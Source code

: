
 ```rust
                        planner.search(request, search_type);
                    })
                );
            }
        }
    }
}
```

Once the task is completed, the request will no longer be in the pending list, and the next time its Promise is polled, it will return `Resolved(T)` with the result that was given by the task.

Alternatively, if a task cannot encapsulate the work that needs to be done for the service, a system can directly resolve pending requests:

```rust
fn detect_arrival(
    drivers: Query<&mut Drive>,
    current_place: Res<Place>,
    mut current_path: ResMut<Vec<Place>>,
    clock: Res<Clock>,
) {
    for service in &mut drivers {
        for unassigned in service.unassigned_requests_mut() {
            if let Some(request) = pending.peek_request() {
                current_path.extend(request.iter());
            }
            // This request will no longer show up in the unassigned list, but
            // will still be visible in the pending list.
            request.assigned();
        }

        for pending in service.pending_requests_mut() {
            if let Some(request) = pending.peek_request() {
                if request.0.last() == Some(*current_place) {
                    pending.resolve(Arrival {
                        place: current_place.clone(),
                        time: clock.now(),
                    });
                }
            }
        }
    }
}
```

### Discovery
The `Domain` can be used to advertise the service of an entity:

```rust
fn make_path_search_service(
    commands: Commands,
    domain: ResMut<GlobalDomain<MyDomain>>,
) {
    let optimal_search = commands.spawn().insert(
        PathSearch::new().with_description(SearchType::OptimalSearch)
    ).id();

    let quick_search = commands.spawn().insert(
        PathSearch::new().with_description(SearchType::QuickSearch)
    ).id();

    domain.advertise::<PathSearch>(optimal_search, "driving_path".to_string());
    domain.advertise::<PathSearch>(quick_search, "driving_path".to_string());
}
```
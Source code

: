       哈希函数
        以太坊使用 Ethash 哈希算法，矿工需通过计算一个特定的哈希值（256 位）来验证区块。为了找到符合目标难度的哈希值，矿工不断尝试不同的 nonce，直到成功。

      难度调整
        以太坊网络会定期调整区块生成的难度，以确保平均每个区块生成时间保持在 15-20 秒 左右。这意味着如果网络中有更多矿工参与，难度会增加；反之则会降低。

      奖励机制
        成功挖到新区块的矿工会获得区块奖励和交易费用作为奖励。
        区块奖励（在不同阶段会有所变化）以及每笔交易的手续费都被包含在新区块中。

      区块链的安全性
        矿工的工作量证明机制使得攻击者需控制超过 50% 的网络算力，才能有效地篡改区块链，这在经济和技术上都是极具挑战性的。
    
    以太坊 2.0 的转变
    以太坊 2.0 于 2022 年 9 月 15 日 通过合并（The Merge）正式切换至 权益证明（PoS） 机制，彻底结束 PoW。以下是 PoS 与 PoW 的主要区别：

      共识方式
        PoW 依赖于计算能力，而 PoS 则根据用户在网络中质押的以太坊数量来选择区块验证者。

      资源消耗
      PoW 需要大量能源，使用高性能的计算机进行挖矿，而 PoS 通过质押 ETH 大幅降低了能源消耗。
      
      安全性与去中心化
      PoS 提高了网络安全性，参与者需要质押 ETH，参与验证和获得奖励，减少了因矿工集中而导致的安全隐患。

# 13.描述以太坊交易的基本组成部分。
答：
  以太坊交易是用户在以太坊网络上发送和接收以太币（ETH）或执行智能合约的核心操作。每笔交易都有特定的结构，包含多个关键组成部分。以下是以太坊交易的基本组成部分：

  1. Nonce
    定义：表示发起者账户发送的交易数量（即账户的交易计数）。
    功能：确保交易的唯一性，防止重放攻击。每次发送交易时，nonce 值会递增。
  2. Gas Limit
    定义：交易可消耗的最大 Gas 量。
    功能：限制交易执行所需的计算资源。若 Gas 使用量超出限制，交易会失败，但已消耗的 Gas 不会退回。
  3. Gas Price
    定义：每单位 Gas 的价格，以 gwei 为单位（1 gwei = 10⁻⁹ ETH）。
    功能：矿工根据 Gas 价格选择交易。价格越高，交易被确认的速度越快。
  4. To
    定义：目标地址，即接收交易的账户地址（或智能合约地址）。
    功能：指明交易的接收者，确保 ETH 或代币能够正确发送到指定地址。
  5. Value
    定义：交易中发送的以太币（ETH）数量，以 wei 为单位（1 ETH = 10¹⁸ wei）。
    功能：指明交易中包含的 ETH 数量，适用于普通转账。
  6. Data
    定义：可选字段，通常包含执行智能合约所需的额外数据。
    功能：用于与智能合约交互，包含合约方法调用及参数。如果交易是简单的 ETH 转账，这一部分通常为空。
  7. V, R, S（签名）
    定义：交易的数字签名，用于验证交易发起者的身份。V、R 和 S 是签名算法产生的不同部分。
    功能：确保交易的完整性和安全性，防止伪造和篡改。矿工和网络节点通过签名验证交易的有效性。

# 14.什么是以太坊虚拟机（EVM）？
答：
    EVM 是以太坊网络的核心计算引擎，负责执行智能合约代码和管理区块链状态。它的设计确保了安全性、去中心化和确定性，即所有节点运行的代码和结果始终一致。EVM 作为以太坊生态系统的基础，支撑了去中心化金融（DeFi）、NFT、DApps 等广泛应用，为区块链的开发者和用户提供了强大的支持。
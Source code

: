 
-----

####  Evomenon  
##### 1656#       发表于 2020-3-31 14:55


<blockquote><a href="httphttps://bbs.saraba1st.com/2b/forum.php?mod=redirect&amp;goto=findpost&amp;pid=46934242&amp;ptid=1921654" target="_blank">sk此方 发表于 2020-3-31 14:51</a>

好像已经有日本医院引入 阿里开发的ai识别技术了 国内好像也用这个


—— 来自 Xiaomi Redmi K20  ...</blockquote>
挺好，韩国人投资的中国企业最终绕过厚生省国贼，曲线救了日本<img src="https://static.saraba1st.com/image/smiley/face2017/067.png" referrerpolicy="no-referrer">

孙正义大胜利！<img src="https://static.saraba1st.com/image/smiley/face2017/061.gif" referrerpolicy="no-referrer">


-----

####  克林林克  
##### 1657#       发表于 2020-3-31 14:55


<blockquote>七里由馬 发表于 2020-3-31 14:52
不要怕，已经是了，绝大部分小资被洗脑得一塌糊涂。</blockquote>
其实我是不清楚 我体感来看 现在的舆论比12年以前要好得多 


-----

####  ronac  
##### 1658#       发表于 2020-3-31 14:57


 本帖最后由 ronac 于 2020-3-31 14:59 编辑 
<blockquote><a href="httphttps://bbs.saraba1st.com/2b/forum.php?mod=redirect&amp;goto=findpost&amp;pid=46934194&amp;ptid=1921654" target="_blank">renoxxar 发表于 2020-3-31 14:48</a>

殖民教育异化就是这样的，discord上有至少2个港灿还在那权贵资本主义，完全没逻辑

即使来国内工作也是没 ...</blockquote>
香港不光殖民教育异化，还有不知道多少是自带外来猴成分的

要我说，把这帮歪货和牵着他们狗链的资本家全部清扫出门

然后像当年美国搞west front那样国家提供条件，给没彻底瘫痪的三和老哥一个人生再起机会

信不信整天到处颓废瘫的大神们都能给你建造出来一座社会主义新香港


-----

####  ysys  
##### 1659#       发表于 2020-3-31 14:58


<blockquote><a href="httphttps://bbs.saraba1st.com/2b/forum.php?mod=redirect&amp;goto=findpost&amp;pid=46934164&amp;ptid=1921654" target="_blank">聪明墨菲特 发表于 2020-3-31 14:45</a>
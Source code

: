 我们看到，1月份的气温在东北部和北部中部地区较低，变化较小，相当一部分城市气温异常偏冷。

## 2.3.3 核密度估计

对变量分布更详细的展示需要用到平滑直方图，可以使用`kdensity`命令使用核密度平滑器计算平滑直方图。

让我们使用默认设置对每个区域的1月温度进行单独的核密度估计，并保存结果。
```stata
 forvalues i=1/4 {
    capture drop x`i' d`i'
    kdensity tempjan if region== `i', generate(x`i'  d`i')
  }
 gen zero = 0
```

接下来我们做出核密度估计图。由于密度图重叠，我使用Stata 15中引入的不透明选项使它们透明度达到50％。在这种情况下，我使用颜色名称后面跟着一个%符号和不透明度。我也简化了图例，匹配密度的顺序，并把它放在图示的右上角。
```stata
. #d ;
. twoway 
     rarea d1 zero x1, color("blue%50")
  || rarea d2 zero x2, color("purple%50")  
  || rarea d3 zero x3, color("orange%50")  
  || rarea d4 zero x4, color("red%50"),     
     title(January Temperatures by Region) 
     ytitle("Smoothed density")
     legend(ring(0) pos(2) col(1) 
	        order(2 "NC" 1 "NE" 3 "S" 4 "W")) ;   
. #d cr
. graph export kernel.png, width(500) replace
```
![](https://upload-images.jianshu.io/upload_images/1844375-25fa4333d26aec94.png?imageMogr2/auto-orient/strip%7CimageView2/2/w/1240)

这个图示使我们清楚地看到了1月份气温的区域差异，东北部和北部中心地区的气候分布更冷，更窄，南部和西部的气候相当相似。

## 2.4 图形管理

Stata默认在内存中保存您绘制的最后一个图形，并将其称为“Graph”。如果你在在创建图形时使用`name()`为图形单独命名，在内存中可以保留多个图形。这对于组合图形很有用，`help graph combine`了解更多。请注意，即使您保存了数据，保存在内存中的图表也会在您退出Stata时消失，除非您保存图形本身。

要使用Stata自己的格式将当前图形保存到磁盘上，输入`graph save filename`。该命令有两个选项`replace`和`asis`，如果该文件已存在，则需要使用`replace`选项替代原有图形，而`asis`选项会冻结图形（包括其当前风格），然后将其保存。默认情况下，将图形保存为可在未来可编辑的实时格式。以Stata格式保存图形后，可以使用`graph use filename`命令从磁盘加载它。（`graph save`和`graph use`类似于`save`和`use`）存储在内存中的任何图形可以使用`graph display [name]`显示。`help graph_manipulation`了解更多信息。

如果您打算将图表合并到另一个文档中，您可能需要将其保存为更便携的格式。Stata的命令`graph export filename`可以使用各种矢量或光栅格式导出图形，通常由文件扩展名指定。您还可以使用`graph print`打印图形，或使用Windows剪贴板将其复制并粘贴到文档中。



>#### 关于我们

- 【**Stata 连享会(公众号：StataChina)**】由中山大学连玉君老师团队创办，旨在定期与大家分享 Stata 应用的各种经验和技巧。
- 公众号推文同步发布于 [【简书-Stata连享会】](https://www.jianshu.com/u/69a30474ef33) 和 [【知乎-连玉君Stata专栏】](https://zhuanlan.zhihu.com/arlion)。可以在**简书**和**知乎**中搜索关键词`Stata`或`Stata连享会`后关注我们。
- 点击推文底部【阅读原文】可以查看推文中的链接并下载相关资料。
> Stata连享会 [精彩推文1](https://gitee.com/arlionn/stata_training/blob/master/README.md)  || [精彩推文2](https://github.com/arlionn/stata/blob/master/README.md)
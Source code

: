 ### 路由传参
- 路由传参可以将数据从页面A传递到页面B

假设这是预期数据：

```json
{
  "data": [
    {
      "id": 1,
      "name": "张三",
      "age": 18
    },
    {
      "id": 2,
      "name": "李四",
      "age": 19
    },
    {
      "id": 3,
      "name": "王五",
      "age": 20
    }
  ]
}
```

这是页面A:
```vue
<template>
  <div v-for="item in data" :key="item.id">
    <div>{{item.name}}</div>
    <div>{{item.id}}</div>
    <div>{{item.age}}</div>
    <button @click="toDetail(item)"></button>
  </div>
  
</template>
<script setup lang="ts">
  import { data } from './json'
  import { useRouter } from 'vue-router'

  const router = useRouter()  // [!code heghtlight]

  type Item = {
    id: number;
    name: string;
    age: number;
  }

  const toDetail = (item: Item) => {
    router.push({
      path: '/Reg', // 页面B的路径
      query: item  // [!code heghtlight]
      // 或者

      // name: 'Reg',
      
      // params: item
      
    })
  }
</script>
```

══════════════════════════════

Find the string "that" in the listing and copy every line in which it occurs.

Once the task is completed, the request will no longer be in the pending list, and the next time its Promise is polled, it will return `Resolved(T)` with the result that was given by the task.
Alternatively, if a task cannot encapsulate the work that needs to be done for the service, a system can directly resolve pending requests:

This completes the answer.